Arma contra el fraude

Guía de Regalos

La reforma migratoria puede que tenga los días contados este año legislativo, pero eso no parece haber detenido a ciertos comerciantes sin escrúpulos que cobran una alta tarifa y prometen una “ayuda legal” para agilizar un proceso que aún no existe.

Ofrecer y cobrar servicios relacionados con la reforma antes de su aprobación está estrictamente prohibido en California por una nueva ley firmada el mes pasado por el Gobernador Jerry Brown como parte de un paquete de medidas estatales que favorecen a los inmigrantes indocumentados.

La ley AB 1159 además intenta evitar el fraude común de “notarios” que se hacen pasar por abogados, al prohibir que se ofrezcan servicios utilizando la traducción al español del término en inglés notary public.

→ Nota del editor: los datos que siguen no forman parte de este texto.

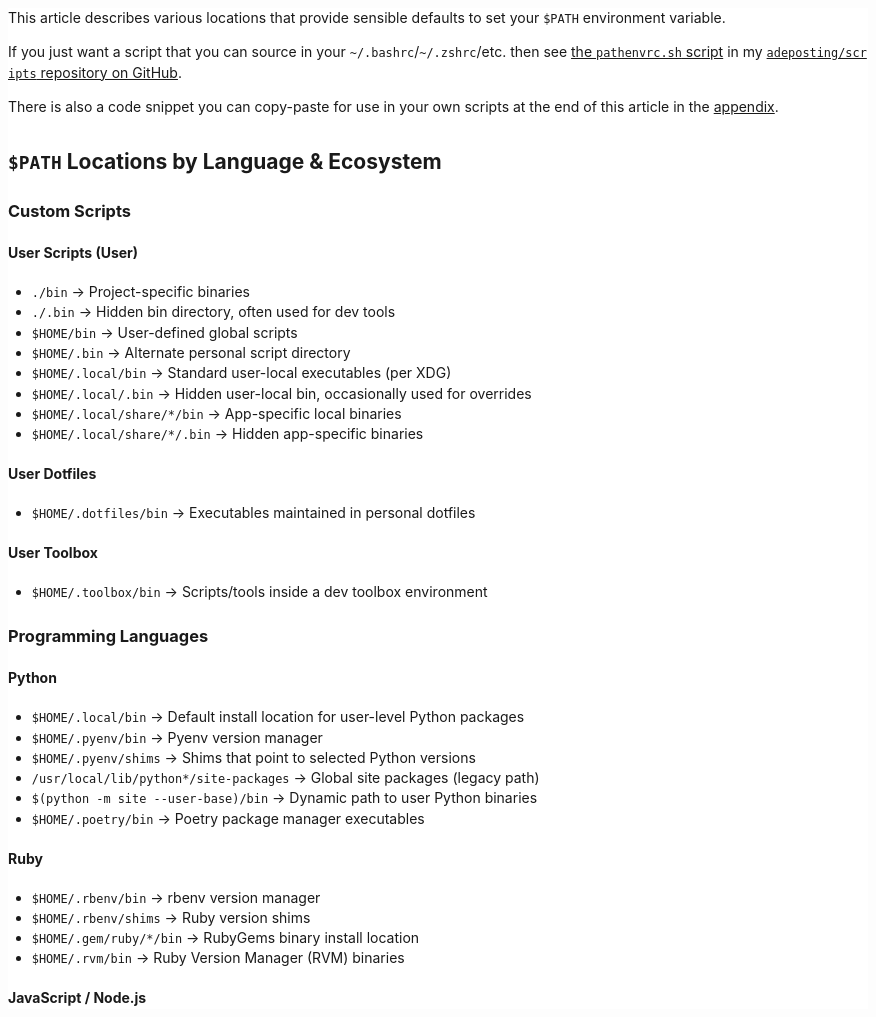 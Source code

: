 
This article describes various locations that provide sensible defaults to set your `$PATH` environment variable.

If you just want a script that you can source in your `~/.bashrc`/`~/.zshrc`/etc. then see [the `pathenvrc.sh` script](https://github.com/adeposting/scripts/blob/main/src/bin/pathrc.sh) in my [`adeposting/scripts` repository on GitHub](https://github.com/adeposting/scripts).

There is also a code snippet you can copy-paste for use in your own scripts at the end of this article in the [appendix](#appendix).

## `$PATH` Locations by Language & Ecosystem

### Custom Scripts

#### User Scripts (User)

* `./bin` → Project-specific binaries
* `./.bin` → Hidden bin directory, often used for dev tools
* `$HOME/bin` → User-defined global scripts
* `$HOME/.bin` → Alternate personal script directory
* `$HOME/.local/bin` → Standard user-local executables (per XDG)
* `$HOME/.local/.bin` → Hidden user-local bin, occasionally used for overrides
* `$HOME/.local/share/*/bin` → App-specific local binaries
* `$HOME/.local/share/*/.bin` → Hidden app-specific binaries

#### User Dotfiles

* `$HOME/.dotfiles/bin` → Executables maintained in personal dotfiles

#### User Toolbox

* `$HOME/.toolbox/bin` → Scripts/tools inside a dev toolbox environment

### Programming Languages

#### Python

* `$HOME/.local/bin` → Default install location for user-level Python packages
* `$HOME/.pyenv/bin` → Pyenv version manager
* `$HOME/.pyenv/shims` → Shims that point to selected Python versions
* `/usr/local/lib/python*/site-packages` → Global site packages (legacy path)
* `$(python -m site --user-base)/bin` → Dynamic path to user Python binaries
* `$HOME/.poetry/bin` → Poetry package manager executables

#### Ruby

* `$HOME/.rbenv/bin` → rbenv version manager
* `$HOME/.rbenv/shims` → Ruby version shims
* `$HOME/.gem/ruby/*/bin` → RubyGems binary install location
* `$HOME/.rvm/bin` → Ruby Version Manager (RVM) binaries

#### JavaScript / Node.js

La mayoría de las provisiones de la ley no entrarían en efecto hasta el 2014, pero sus detractores, como la Asociación de Abogados de Inmigración (AILA), opinan que impone demasiadas restricciones sobre los abogados éticos y profesionales. La ley tampoco provee nuevos recursos para encausar criminalmente a quienes cometan fraude.

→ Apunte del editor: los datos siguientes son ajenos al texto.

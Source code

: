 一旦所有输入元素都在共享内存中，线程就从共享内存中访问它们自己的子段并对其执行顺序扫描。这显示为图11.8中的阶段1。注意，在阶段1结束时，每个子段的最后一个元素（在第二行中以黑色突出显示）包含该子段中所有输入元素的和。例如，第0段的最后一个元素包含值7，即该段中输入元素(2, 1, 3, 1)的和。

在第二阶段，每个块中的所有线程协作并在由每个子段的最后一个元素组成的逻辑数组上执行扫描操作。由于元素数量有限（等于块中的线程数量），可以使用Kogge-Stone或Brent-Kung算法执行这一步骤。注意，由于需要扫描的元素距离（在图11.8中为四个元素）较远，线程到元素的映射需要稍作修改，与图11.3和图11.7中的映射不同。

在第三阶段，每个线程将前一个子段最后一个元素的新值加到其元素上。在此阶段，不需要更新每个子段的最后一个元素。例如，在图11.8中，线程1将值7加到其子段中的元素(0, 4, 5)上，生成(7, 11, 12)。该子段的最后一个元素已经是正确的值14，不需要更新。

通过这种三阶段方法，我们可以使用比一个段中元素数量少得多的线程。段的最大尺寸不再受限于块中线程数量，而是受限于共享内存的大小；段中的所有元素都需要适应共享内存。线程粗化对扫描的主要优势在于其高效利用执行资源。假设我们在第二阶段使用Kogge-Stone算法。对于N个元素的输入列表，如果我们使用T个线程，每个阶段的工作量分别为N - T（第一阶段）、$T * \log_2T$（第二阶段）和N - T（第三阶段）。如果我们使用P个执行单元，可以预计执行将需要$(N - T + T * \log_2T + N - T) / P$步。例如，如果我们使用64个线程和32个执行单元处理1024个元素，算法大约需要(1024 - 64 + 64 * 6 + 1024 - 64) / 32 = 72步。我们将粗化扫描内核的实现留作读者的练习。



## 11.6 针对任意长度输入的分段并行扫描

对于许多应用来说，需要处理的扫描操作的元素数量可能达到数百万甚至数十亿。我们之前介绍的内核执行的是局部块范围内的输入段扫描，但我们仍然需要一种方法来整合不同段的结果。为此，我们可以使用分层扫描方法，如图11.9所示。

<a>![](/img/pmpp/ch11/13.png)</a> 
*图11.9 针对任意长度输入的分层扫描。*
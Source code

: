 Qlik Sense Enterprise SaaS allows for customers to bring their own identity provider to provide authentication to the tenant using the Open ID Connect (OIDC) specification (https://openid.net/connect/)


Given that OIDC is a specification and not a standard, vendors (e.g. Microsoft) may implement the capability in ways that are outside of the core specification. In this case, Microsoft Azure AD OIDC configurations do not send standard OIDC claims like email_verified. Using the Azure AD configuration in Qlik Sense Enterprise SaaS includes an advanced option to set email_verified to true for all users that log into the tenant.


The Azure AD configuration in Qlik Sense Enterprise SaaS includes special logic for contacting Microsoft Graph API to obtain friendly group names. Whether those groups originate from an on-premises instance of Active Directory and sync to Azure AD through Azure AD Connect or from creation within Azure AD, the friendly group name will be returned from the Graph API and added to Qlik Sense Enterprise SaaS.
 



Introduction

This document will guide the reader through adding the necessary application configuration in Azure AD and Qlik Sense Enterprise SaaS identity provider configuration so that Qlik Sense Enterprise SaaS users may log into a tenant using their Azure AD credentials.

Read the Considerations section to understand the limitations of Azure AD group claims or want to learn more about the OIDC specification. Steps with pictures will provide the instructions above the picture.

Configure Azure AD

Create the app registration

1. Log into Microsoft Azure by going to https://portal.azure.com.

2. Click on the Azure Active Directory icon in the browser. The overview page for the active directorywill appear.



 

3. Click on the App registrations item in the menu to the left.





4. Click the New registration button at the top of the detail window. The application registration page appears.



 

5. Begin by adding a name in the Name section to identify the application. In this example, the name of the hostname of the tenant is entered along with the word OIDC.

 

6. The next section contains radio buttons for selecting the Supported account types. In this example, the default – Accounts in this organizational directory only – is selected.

El fraude en el área de inmigración no es nada nuevo; por décadas ha victimizado a quienes menos pueden defenderse. Pero acudir a los servicios de un abogado se hace muchas veces necesario por la complejidad de las leyes —y esto no se limita al área de inmigración.

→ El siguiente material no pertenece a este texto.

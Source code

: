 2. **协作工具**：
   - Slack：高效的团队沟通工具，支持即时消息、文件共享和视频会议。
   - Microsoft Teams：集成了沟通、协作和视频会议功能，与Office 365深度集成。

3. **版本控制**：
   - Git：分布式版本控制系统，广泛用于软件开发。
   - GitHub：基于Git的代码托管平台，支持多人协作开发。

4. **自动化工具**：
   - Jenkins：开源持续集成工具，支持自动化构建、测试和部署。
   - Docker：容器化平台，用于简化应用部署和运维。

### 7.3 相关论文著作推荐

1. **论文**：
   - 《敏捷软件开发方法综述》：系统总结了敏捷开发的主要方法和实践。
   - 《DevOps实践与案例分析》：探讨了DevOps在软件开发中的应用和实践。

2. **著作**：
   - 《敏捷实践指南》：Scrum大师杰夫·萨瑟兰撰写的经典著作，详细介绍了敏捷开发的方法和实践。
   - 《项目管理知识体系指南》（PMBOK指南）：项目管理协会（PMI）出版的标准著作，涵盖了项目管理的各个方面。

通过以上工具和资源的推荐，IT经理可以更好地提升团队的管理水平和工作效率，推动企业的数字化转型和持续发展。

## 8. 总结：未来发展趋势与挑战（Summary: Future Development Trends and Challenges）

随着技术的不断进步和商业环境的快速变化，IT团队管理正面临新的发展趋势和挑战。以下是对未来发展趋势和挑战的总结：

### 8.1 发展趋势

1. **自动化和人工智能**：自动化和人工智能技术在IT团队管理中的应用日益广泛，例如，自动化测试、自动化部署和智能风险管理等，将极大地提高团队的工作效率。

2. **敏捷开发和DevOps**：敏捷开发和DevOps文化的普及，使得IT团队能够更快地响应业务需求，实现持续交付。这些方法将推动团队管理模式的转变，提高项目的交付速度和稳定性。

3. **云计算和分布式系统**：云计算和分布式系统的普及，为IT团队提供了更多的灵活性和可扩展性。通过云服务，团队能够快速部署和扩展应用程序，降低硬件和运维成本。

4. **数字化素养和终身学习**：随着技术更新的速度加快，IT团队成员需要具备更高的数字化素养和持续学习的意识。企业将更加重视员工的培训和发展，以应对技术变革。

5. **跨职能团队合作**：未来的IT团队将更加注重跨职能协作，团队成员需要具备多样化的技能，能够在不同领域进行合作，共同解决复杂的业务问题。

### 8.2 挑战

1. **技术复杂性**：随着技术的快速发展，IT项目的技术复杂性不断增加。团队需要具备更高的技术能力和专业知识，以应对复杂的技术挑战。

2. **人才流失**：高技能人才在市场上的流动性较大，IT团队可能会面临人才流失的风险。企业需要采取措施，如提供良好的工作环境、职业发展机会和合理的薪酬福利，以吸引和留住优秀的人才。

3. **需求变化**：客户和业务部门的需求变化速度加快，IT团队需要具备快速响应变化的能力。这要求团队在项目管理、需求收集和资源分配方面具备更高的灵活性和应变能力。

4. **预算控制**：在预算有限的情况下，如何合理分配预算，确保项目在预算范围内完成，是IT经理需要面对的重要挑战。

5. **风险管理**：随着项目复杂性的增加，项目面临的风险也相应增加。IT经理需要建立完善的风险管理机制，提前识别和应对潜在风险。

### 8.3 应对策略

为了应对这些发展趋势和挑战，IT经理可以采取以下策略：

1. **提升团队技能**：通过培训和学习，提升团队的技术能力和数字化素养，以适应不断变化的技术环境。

Aquí, como en todos los casos, la mejor arma contra el fraude es la información. Como siempre, instamos a cada persona a informarse bien sobre los servicios legales que obtiene y de quién. Y si se es víctima de fraude, urge reportarlo a las autoridades.

Recae en esas autoridades, al final de cuentas, el poder —y la obligación— de aplicar las leyes y castigar a quienes las violan. De nada vale reportar un fraude, si a quienes lo cometen no se les aplica todo el peso de la ley.